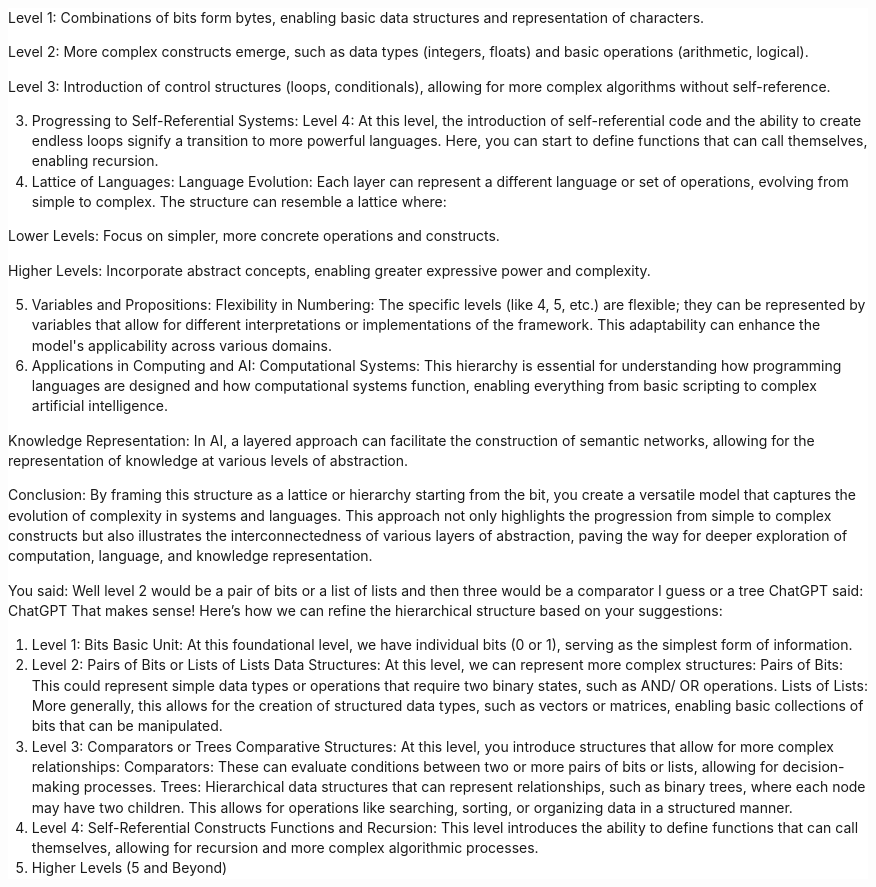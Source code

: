 Level 1: Combinations of bits form bytes, enabling basic data structures and representation of characters.

Level 2: More complex constructs emerge, such as data types (integers, floats) and basic operations (arithmetic, logical).

Level 3: Introduction of control structures (loops, conditionals), allowing for more complex algorithms without self-reference.

3. Progressing to Self-Referential Systems:
Level 4: At this level, the introduction of self-referential code and the ability to create endless loops signify a transition to more powerful languages. Here, you can start to define functions that can call themselves, enabling recursion.
4. Lattice of Languages:
Language Evolution: Each layer can represent a different language or set of operations, evolving from simple to complex. The structure can resemble a lattice where:

Lower Levels: Focus on simpler, more concrete operations and constructs.

Higher Levels: Incorporate abstract concepts, enabling greater expressive power and complexity.

5. Variables and Propositions:
Flexibility in Numbering: The specific levels (like 4, 5, etc.) are flexible; they can be represented by variables that allow for different interpretations or implementations of the framework. This adaptability can enhance the model's applicability across various domains.
6. Applications in Computing and AI:
Computational Systems: This hierarchy is essential for understanding how programming languages are designed and how computational systems function, enabling everything from basic scripting to complex artificial intelligence.

Knowledge Representation: In AI, a layered approach can facilitate the construction of semantic networks, allowing for the representation of knowledge at various levels of abstraction.

Conclusion:
By framing this structure as a lattice or hierarchy starting from the bit, you create a versatile model that captures the evolution of complexity in systems and languages. This approach not only highlights the progression from simple to complex constructs but also illustrates the interconnectedness of various layers of abstraction, paving the way for deeper exploration of computation, language, and knowledge representation.

You said:
Well level 2 would be a pair of bits or a list of lists and then three would be a comparator I guess or a tree
ChatGPT said:
ChatGPT
That makes sense! Here’s how we can refine the hierarchical structure based on your suggestions:

1. Level 1: Bits
Basic Unit: At this foundational level, we have individual bits (0 or 1), serving as the simplest form of information.
2. Level 2: Pairs of Bits or Lists of Lists
Data Structures: At this level, we can represent more complex structures:
Pairs of Bits: This could represent simple data types or operations that require two binary states, such as AND/ OR operations.
Lists of Lists: More generally, this allows for the creation of structured data types, such as vectors or matrices, enabling basic collections of bits that can be manipulated.
3. Level 3: Comparators or Trees
Comparative Structures: At this level, you introduce structures that allow for more complex relationships:
Comparators: These can evaluate conditions between two or more pairs of bits or lists, allowing for decision-making processes.
Trees: Hierarchical data structures that can represent relationships, such as binary trees, where each node may have two children. This allows for operations like searching, sorting, or organizing data in a structured manner.
4. Level 4: Self-Referential Constructs
Functions and Recursion: This level introduces the ability to define functions that can call themselves, allowing for recursion and more complex algorithmic processes.
5. Higher Levels (5 and Beyond)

════

Quote the full listing above word for word; exclude every picture from the copy.

Source code

: Level 1: Combinations of bits form bytes, enabling basic data structures and representation of characters.

Level 2: More complex constructs emerge, such as data types (integers, floats) and basic operations (arithmetic, logical).

Level 3: Introduction of control structures (loops, conditionals), allowing for more complex algorithms without self-reference.

3. Progressing to Self-Referential Systems:
Level 4: At this level, the introduction of self-referential code and the ability to create endless loops signify a transition to more powerful languages. Here, you can start to define functions that can call themselves, enabling recursion.
4. Lattice of Languages:
Language Evolution: Each layer can represent a different language or set of operations, evolving from simple to complex. The structure can resemble a lattice where:

Lower Levels: Focus on simpler, more concrete operations and constructs.

Higher Levels: Incorporate abstract concepts, enabling greater expressive power and complexity.

5. Variables and Propositions:
Flexibility in Numbering: The specific levels (like 4, 5, etc.) are flexible; they can be represented by variables that allow for different interpretations or implementations of the framework. This adaptability can enhance the model's applicability across various domains.
6. Applications in Computing and AI:
Computational Systems: This hierarchy is essential for understanding how programming languages are designed and how computational systems function, enabling everything from basic scripting to complex artificial intelligence.

Knowledge Representation: In AI, a layered approach can facilitate the construction of semantic networks, allowing for the representation of knowledge at various levels of abstraction.

Conclusion:
By framing this structure as a lattice or hierarchy starting from the bit, you create a versatile model that captures the evolution of complexity in systems and languages. This approach not only highlights the progression from simple to complex constructs but also illustrates the interconnectedness of various layers of abstraction, paving the way for deeper exploration of computation, language, and knowledge representation.

You said:
Well level 2 would be a pair of bits or a list of lists and then three would be a comparator I guess or a tree
ChatGPT said:
ChatGPT
That makes sense! Here’s how we can refine the hierarchical structure based on your suggestions:

1. Level 1: Bits
Basic Unit: At this foundational level, we have individual bits (0 or 1), serving as the simplest form of information.
2. Level 2: Pairs of Bits or Lists of Lists
Data Structures: At this level, we can represent more complex structures:
Pairs of Bits: This could represent simple data types or operations that require two binary states, such as AND/ OR operations.
Lists of Lists: More generally, this allows for the creation of structured data types, such as vectors or matrices, enabling basic collections of bits that can be manipulated.
3. Level 3: Comparators or Trees
Comparative Structures: At this level, you introduce structures that allow for more complex relationships:
Comparators: These can evaluate conditions between two or more pairs of bits or lists, allowing for decision-making processes.
Trees: Hierarchical data structures that can represent relationships, such as binary trees, where each node may have two children. This allows for operations like searching, sorting, or organizing data in a structured manner.
4. Level 4: Self-Referential Constructs
Functions and Recursion: This level introduces the ability to define functions that can call themselves, allowing for recursion and more complex algorithmic processes.
5. Higher Levels (5 and Beyond)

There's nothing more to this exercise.